Orhan KARAKAYA

KAYSERİ PARSEL PARSEL ÜCRETLENİYOR

Orhan KARAKAYA

Kayseri’li uyanıklığını bir kez daha ispatlıyor. Binalara ruhsat verilirken yasal olarak yol ve kaldırım planları belirlenmişken sonradan geniş geniş kaldırımları nüfus sayısı artmasına rağmen sen kalk daralt ve trafiği rahatlatmak adına otopark yap. Sonra da bu otoparkları paralı hale getir. Yani ikinci kez para, rant kazan. Önce Kayseri Bankalar Caddesi kenarlarını ücretli otopark yapan Kayseri Büyükşehir Belediyesi Kayseri nin tüm cadde ve yol kenarlarını adım adım paralı yaptı, yapıyor. Son olarak Hastane Caddesi yol kenarlarında bulunan ve ücretsiz olan otoparklar da ücretli yapılmış. Şehir merkezinde ücretli olmayan (bankalar caddesi, düvenönü, balıkcılar önü, Sivas caddesi, eski adliye çevresi, istasyon caddesi, hastane caddesi) yol kenarları kalmadı.  Peki bu iş yasal ise niçin bu otoparklar bir anda hepsi ücretli hale getirilmedi de adım adım ücretli hale getiriliyor. Örneğin hastane caddesi yıllardır niçin ücretsizdi de şimdi ücretli hale getirildi. Bu uygulama son yıllarda sıkıntılı hale gelen araç trafiğini rahatlatmaya dönük bir uygulama mı yoksa park sorunu yaratacak olması nedeniyle insanların ücret ödememek için uygun olmayan yerlere park ederek trafiğin daha da kilitlenmesine, sorunlu hale gelmesine mi neden olmaktadır. Bu uygulamanın sonucu ve niyeti nedir. Ben halkın yürüme alanı olan kaldırımların daraltılması sonucu oluşturulan otoparklardan kazanç elde etmek olduğunu ve yasal olmadığını biliyorum. En son Isparta da bir vatandaşın açtığı ve kazandığı dava bunun somut örneğidir. Ama Kayseri linin kafası ticarete çalışır. Annesini boyayıp babasına satarmış derler.

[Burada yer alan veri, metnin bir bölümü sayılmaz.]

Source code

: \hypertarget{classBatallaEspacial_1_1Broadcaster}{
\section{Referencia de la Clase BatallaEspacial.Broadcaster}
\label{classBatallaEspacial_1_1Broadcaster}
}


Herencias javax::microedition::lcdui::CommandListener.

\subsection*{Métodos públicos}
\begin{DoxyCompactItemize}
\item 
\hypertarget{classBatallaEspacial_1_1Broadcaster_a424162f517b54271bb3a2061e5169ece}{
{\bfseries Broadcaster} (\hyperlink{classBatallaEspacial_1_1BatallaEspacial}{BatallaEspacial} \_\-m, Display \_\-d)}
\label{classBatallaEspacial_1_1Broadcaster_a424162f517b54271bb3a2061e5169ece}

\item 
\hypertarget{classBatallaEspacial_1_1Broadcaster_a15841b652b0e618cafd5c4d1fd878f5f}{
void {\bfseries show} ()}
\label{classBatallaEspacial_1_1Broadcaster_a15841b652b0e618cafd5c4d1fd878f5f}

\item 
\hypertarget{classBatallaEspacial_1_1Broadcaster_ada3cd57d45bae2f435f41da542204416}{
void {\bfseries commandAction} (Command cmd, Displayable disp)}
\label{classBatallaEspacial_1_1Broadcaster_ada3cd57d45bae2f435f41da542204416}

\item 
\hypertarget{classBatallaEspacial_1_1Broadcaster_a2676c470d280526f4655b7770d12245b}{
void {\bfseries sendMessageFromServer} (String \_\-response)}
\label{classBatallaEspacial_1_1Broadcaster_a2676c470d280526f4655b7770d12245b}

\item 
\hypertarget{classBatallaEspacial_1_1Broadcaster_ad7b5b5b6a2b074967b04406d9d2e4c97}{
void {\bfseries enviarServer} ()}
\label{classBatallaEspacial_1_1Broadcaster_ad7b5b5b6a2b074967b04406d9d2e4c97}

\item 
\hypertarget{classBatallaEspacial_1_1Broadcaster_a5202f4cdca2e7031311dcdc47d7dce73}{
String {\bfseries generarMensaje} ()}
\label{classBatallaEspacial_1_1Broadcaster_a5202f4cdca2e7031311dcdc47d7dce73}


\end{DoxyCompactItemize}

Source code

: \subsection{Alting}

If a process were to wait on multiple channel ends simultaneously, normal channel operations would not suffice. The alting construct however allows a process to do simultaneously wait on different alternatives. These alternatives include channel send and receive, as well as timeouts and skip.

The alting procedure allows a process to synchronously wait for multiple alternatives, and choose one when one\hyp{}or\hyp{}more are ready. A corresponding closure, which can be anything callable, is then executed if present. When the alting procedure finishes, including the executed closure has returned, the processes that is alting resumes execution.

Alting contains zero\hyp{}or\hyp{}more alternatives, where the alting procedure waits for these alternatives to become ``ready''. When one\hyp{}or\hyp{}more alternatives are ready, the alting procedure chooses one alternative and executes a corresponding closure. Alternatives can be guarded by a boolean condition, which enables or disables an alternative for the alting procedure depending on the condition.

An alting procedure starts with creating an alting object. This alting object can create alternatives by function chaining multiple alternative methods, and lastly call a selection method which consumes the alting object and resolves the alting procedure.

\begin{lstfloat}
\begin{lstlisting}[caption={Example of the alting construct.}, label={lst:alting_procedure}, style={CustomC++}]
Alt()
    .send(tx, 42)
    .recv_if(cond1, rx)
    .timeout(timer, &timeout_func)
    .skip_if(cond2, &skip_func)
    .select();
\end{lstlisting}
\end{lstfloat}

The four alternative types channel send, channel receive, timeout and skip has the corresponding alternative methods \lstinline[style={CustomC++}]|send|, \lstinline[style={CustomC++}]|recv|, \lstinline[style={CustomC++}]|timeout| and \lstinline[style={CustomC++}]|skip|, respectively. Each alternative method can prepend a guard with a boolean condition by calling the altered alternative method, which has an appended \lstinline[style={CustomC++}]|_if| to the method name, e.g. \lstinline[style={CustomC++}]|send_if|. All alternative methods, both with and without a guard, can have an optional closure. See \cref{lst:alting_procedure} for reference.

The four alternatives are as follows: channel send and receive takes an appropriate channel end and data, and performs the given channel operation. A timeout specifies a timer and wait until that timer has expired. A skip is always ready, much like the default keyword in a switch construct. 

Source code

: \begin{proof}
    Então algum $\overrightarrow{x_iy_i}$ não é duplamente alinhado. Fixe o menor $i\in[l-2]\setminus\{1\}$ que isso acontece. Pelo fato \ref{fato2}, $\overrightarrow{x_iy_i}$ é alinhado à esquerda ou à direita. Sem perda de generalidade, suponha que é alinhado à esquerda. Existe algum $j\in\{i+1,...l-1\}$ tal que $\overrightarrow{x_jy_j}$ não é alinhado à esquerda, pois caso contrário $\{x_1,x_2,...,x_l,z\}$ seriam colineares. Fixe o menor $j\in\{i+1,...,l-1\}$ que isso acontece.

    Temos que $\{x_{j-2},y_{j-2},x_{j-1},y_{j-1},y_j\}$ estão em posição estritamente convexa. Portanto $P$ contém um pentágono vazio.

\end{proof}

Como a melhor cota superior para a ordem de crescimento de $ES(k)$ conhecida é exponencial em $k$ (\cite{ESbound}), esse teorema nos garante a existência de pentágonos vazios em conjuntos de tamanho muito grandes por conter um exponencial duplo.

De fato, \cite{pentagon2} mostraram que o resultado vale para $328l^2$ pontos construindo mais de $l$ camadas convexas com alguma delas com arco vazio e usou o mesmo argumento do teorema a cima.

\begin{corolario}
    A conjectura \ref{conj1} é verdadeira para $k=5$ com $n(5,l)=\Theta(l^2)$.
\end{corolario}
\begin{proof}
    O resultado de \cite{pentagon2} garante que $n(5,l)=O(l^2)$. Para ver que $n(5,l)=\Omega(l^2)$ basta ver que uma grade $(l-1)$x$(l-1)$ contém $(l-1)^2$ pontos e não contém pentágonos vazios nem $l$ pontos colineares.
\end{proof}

            Bilindiği üzere otoparklar, parklar, yollar, kaldırımlar… v.b umumi hizmet alanlarıdır. Yani Kamuya açık ve her vatandaşın ücretsiz yararlanabileceği alanlardır. İmar planları yaşanılabilir ve sağlıklı kentler planlanmak için yapılır ve Kamu (toplum) yararı gütmelidir. Oysaki Belediyeler planları rant aracı olarak da görmektedirler. Şöyle ki planlar yapıldıktan sonra uygulama aşamasında yukarıda saydığımız açık alanların düzenlenmesinde Belediyeler vatandaşın parselinden  %40’a kadar kesmektedir. Bunu da kamu hizmeti yaptığı gerekçesiyle yasal olarak kesmektedir. Kısacası zaten bu alanları vatandaşların taşınmazlarından kesinti yaparak veya Devlete ait taşınmazları bedelsiz alarak oluşturduğu halde bu alanları vatandaşlara ücretli yapması belediyelerin kamu hizmeti gütmekten çok rant hizmeti güttüğünü göstermektedir.

ZATEN BÖLÜNMÜŞÜZ

Türkiye’de ilk kez kutuplaşmanın, fikren bölünmenin boyutlarını ortaya koyan bir araştırma yapıldı. ABD’nin önde gelen düşünce kuruluşlarında (Think tank) German Marshall Fund desteğinde yaptırılan bir araştırma, Türkiye’de kutuplaşmanın kız alıp-verme tercihlerini dahi ciddi derecede etkileyecek boyutlara ulaştığını ortaya koydu. Kuruluşun desteğiyle, Türkiye Kurumsal Sosyal Sorumluluk Derneği tarafından Infacto RW araştırma şirketine yaptırılan ve 3-10 Aralık tarihleri arasında 1024 kişiyle 16 ilde yüz yüze görüşmeyle gerçekleştirilen çalışmanın ana bulguları şöyle. Araştırmaya katılanların yüzde 76’sı farklı siyasi partiden biriyle komşu olmaya bile karşı. Yüzde 83’ü, kızının kendisini uzak hissettiği siyasi parti taraftarlarından biriyle evlenmesini istemiyor. Alevi ile Sünninin, Kürt ile Türk ün, Ermeni ile Müslüman ın evlenebildiği bir ülke (halk)iken şimdilerde farklı bir siyasi partiden biriyle komşu olmak istememeye getirildik. Bırakın etnik ve dini farklılığı siyasi parti farklılığı olan kişiye kızımı vermem diyenlerin oranı %83 olan bir ülke durumundaymışız. 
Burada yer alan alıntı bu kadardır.